(Work instruction) The records should be copied out again with no alteration.

(Data under study)

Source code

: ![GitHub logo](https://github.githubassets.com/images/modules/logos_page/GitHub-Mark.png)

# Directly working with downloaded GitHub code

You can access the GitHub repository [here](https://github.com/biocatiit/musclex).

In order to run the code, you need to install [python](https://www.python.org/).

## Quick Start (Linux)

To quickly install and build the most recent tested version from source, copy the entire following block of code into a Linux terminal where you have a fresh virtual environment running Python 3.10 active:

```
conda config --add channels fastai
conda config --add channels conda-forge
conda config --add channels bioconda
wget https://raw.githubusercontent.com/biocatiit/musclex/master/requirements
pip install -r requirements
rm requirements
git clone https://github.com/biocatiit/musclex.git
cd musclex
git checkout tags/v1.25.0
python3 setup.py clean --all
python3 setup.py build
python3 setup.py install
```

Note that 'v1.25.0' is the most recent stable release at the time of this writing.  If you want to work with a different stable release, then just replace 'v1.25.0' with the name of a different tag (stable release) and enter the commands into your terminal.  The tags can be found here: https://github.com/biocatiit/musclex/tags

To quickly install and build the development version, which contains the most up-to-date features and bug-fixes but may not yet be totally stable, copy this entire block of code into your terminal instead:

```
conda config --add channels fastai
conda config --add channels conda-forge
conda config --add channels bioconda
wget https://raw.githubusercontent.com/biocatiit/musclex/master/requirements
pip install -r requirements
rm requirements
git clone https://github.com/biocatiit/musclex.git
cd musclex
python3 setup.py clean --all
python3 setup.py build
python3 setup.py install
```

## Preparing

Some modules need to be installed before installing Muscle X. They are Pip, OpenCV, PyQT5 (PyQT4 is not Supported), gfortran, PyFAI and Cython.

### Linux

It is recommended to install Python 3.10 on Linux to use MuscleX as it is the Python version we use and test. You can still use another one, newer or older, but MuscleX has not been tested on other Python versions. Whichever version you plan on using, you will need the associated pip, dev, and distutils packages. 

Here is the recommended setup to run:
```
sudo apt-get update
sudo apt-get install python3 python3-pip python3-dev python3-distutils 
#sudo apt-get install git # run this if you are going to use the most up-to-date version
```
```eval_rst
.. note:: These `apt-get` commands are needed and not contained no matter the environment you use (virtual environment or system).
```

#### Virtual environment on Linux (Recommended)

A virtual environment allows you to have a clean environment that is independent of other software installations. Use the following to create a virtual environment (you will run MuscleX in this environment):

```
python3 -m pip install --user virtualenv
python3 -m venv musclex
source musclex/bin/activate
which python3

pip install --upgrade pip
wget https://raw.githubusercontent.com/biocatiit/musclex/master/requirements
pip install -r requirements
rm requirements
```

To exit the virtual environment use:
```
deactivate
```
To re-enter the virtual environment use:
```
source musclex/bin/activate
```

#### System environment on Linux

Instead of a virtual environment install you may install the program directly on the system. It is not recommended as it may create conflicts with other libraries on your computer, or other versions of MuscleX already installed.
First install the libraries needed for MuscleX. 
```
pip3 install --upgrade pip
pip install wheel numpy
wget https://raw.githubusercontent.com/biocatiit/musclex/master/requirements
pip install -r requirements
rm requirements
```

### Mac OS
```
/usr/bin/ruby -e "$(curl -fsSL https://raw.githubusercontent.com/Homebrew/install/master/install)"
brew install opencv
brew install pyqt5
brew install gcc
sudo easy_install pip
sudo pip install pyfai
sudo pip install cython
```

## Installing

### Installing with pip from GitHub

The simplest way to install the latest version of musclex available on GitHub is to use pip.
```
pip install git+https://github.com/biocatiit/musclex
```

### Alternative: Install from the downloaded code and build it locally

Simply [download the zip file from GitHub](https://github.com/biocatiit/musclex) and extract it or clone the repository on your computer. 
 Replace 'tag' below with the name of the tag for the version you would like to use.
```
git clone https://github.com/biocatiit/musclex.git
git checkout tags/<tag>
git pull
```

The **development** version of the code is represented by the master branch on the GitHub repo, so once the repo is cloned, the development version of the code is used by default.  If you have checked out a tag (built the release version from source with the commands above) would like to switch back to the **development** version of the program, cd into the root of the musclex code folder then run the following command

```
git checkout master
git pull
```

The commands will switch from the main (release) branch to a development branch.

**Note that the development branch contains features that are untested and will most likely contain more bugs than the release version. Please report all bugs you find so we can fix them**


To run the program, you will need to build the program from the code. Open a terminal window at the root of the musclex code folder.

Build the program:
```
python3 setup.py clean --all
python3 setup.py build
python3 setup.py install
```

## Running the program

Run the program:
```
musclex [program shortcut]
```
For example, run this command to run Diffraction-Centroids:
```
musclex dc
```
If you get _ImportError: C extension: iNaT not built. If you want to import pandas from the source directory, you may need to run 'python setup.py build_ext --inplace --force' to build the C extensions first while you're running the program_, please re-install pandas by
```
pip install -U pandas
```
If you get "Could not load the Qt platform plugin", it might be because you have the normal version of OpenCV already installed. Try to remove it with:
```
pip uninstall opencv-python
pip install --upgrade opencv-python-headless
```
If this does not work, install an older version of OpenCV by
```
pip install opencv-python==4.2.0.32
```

(Response for this exercise)
Source code

: ![GitHub logo](https://github.githubassets.com/images/modules/logos_page/GitHub-Mark.png)

# Directly working with downloaded GitHub code

You can access the GitHub repository [here](https://github.com/biocatiit/musclex).

In order to run the code, you need to install [python](https://www.python.org/).

## Quick Start (Linux)

To quickly install and build the most recent tested version from source, copy the entire following block of code into a Linux terminal where you have a fresh virtual environment running Python 3.10 active:

```
conda config --add channels fastai
conda config --add channels conda-forge
conda config --add channels bioconda
wget https://raw.githubusercontent.com/biocatiit/musclex/master/requirements
pip install -r requirements
rm requirements
git clone https://github.com/biocatiit/musclex.git
cd musclex
git checkout tags/v1.25.0
python3 setup.py clean --all
python3 setup.py build
python3 setup.py install
```

Note that 'v1.25.0' is the most recent stable release at the time of this writing.  If you want to work with a different stable release, then just replace 'v1.25.0' with the name of a different tag (stable release) and enter the commands into your terminal.  The tags can be found here: https://github.com/biocatiit/musclex/tags

To quickly install and build the development version, which contains the most up-to-date features and bug-fixes but may not yet be totally stable, copy this entire block of code into your terminal instead:

```
conda config --add channels fastai
conda config --add channels conda-forge
conda config --add channels bioconda
wget https://raw.githubusercontent.com/biocatiit/musclex/master/requirements
pip install -r requirements
rm requirements
git clone https://github.com/biocatiit/musclex.git
cd musclex
python3 setup.py clean --all
python3 setup.py build
python3 setup.py install
```

## Preparing

Some modules need to be installed before installing Muscle X. They are Pip, OpenCV, PyQT5 (PyQT4 is not Supported), gfortran, PyFAI and Cython.

### Linux

It is recommended to install Python 3.10 on Linux to use MuscleX as it is the Python version we use and test. You can still use another one, newer or older, but MuscleX has not been tested on other Python versions. Whichever version you plan on using, you will need the associated pip, dev, and distutils packages. 

Here is the recommended setup to run:
```
sudo apt-get update
sudo apt-get install python3 python3-pip python3-dev python3-distutils 
#sudo apt-get install git # run this if you are going to use the most up-to-date version
```
```eval_rst
.. note:: These `apt-get` commands are needed and not contained no matter the environment you use (virtual environment or system).
```

#### Virtual environment on Linux (Recommended)

A virtual environment allows you to have a clean environment that is independent of other software installations. Use the following to create a virtual environment (you will run MuscleX in this environment):

```
python3 -m pip install --user virtualenv
python3 -m venv musclex
source musclex/bin/activate
which python3

pip install --upgrade pip
wget https://raw.githubusercontent.com/biocatiit/musclex/master/requirements
pip install -r requirements
rm requirements
```

To exit the virtual environment use:
```
deactivate
```
To re-enter the virtual environment use:
```
source musclex/bin/activate
```

#### System environment on Linux

Instead of a virtual environment install you may install the program directly on the system. It is not recommended as it may create conflicts with other libraries on your computer, or other versions of MuscleX already installed.
First install the libraries needed for MuscleX. 
```
pip3 install --upgrade pip
pip install wheel numpy
wget https://raw.githubusercontent.com/biocatiit/musclex/master/requirements
pip install -r requirements
rm requirements
```

### Mac OS
```
/usr/bin/ruby -e "$(curl -fsSL https://raw.githubusercontent.com/Homebrew/install/master/install)"
brew install opencv
brew install pyqt5
brew install gcc
sudo easy_install pip
sudo pip install pyfai
sudo pip install cython
```

## Installing

### Installing with pip from GitHub

The simplest way to install the latest version of musclex available on GitHub is to use pip.
```
pip install git+https://github.com/biocatiit/musclex
```

### Alternative: Install from the downloaded code and build it locally

Simply [download the zip file from GitHub](https://github.com/biocatiit/musclex) and extract it or clone the repository on your computer. 
 Replace 'tag' below with the name of the tag for the version you would like to use.
```
git clone https://github.com/biocatiit/musclex.git
git checkout tags/<tag>
git pull
```

The **development** version of the code is represented by the master branch on the GitHub repo, so once the repo is cloned, the development version of the code is used by default.  If you have checked out a tag (built the release version from source with the commands above) would like to switch back to the **development** version of the program, cd into the root of the musclex code folder then run the following command

```
git checkout master
git pull
```

The commands will switch from the main (release) branch to a development branch.

**Note that the development branch contains features that are untested and will most likely contain more bugs than the release version. Please report all bugs you find so we can fix them**


To run the program, you will need to build the program from the code. Open a terminal window at the root of the musclex code folder.

Build the program:
```
python3 setup.py clean --all
python3 setup.py build
python3 setup.py install
```

## Running the program

Run the program:
```
musclex [program shortcut]
```
For example, run this command to run Diffraction-Centroids:
```
musclex dc
```
If you get _ImportError: C extension: iNaT not built. If you want to import pandas from the source directory, you may need to run 'python setup.py build_ext --inplace --force' to build the C extensions first while you're running the program_, please re-install pandas by
```
pip install -U pandas
```
If you get "Could not load the Qt platform plugin", it might be because you have the normal version of OpenCV already installed. Try to remove it with:
```
pip uninstall opencv-python
pip install --upgrade opencv-python-headless
```
If this does not work, install an older version of OpenCV by
```
pip install opencv-python==4.2.0.32
```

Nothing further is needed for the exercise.